Arrosage automatique des plantes aromatiques. Technologie lorraine, dite de la « pluie continue ». ©Thomas Louapre

De la friche aux frites

Les tomates marmandes, le cerfeuil, la physalis et la pimprenelle ont pris place dans leurs nouveaux pots, décorés pour l’occasion. Chaque enfant repartira avec sa plante. Mais avant, on va faire le tour de la ferme, sans attendre une éclaircie qui ne viendra vraisemblablement pas. Avant, c’était la campagne ici, il y avait déjà une ferme, raconte Floriane sous la pluie battante. Puis ça a été abandonné pendant longtemps, c’est devenu une friche, même un dépotoir. Et nous avons ouvert il y a deux ans.

Arrivée au sec dans une serre, la petite troupe découvre les semis de patisson, patidou et courge spaghetti. Allez, on réaffronte la pluie ! enchaîne Floriane, qui nous emmène voir les animaux d’élevage, lapins en tête (la présence de ceux-ci spécifiquement est à visée pédagogique). À côté, le box d’une énorme truie rose. Elle s’appelle Belinda, elle a les yeux bleus, c’est pas très original ! s’amuse Floriane. Ce qui est plus original, c’est le poulet-frites dont se goinfre la porcine demoiselle : un snack du quartier fait don de ses invendus à la ferme.

Caramel fait son difficile, il a déjà eu du chou ce matin. ©Thomas Louapre

Renard, chevreuils et citadins

Passé les brebis, tondeuses naturelles de la ferme, on pénètre dans le vaste enclos d’une quizaine d’oies, dont une qui couve. De l’autre côté du grillage, un parc public avec des joggeurs qui passent. On a failli oublier l’espace d’un moment que l’on était en ville. Pas Floriane : Des voisins se sont plaints du bruit des oies ! On les a déjà déplacées deux fois. C’est la vie de la ferme. Mais on a aussi des gens qui nous donnent des animaux.

Créer ces interactions, enraciner la ferme dans le quartier, c’est le projet qu’a choisi de soutenir la municipalité, habituée à mettre du vert dans son gris. Sans le soutien de la ville de Metz, on n’y serait jamais arrivés, c’est un vrai choix politique, assure l’agricultrice urbaine. Et puis ça a rassuré les gens, qu’on s’installe ici, sinon ça aurait été de nouveaux terrains à bâtir. 

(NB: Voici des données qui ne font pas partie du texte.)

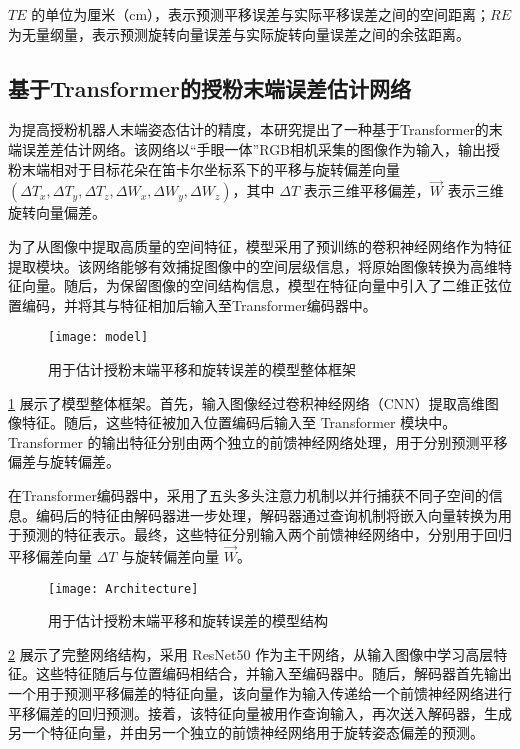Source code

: $TE$ 的单位为厘米（cm），表示预测平移误差与实际平移误差之间的空间距离；$RE$ 为无量纲量，表示预测旋转向量误差与实际旋转向量误差之间的余弦距离。

\subsection{基于Transformer的授粉末端误差估计网络}

为提高授粉机器人末端姿态估计的精度，本研究提出了一种基于Transformer的末端误差差估计网络。该网络以“手眼一体”RGB相机采集的图像作为输入，输出授粉末端相对于目标花朵在笛卡尔坐标系下的平移与旋转偏差向量 $(\Delta T_{x}, \Delta T_{y}, \Delta T_{z},\Delta W_{x}, \Delta W_{y}, \Delta W_{z})$，其中 $\Delta T$ 表示三维平移偏差，$\overrightarrow{W}$ 表示三维旋转向量偏差。


为了从图像中提取高质量的空间特征，模型采用了预训练的卷积神经网络作为特征提取模块。该网络能够有效捕捉图像中的空间层级信息，将原始图像转换为高维特征向量。随后，为保留图像的空间结构信息，模型在特征向量中引入了二维正弦位置编码，并将其与特征相加后输入至Transformer编码器中。

\begin{figure}[htb]
	\texttt{[image: model]}
	\caption[用于估计授粉末端平移和旋转误差的模型整体框架]{用于估计授粉末端平移和旋转误差的模型整体框架} %
	\label{fig:effective3}
\end{figure}

\cref{fig:effective3} 展示了模型整体框架。首先，输入图像经过卷积神经网络（CNN）提取高维图像特征。随后，这些特征被加入位置编码后输入至 Transformer 模块中。Transformer 的输出特征分别由两个独立的前馈神经网络处理，用于分别预测平移偏差与旋转偏差。

在Transformer编码器中，采用了五头多头注意力机制以并行捕获不同子空间的信息。编码后的特征由解码器进一步处理，解码器通过查询机制将嵌入向量转换为用于预测的特征表示。最终，这些特征分别输入两个前馈神经网络中，分别用于回归平移偏差向量 $\Delta T$ 与旋转偏差向量 $\overrightarrow{W}$。

\begin{figure}[htb]
	\texttt{[image: Architecture]}
	\caption[用于估计授粉末端平移和旋转误差的模型结构]{用于估计授粉末端平移和旋转误差的模型结构
	} %
	\label{fig:effective4}
\end{figure}
\cref{fig:effective4} 展示了完整网络结构，采用 ResNet50 作为主干网络，从输入图像中学习高层特征。这些特征随后与位置编码相结合，并输入至编码器中。随后，解码器首先输出一个用于预测平移偏差的特征向量，该向量作为输入传递给一个前馈神经网络进行平移偏差的回归预测。接着，该特征向量被用作查询输入，再次送入解码器，生成另一个特征向量，并由另一个独立的前馈神经网络用于旋转姿态偏差的预测。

Les trois brebis de la ferme ont un rôle important : la tonte des espaces non cultivés. ©Thomas Louapre

Étonnamment, la ferme doit aussi cohabiter avec plus sauvage qu’elle : le renard est passé deux fois la semaine dernière, il n’y a plus de poules ! Et l’année dernière, on avait des chevreuils qui mangeaient les jeunes salades ! L’espace est mieux partagée avec la micro-faune, qui est invitée à s’installer dans des « zones de biodiversité » brousailleuses aux quatres coins de la ferme. Des tas de branches, ça peut être des habitats et des garde-mangers pour les hérissons qui adorent les limaces, explique Floriane à Sara, 2 ans, dont les bottes rouges à pois blancs sont élégamment assorties à son gilet.

En regardant autour des carrés cultivés et aux pieds des rangées de cerisiers, mirabelliers et autres quetschiers, on se dit quand même que tous ces tas de branches ne peuvent pas être volontaires. La ferme est grande, près de 5 hectares dont deux sur un terrain un peu plus loin, et entretenir le tout demande un travail considérable. Sur une parcelle autrefois occupée par des jardins familiaux, des cabanes de fortune menacent de s’effondrer au moindre coup de vent. Leur destruction est sur la liste. On a aussi un gros boulot de signalétique à faire, pour que les gens puissent se balader sans nous, souffle Floriane.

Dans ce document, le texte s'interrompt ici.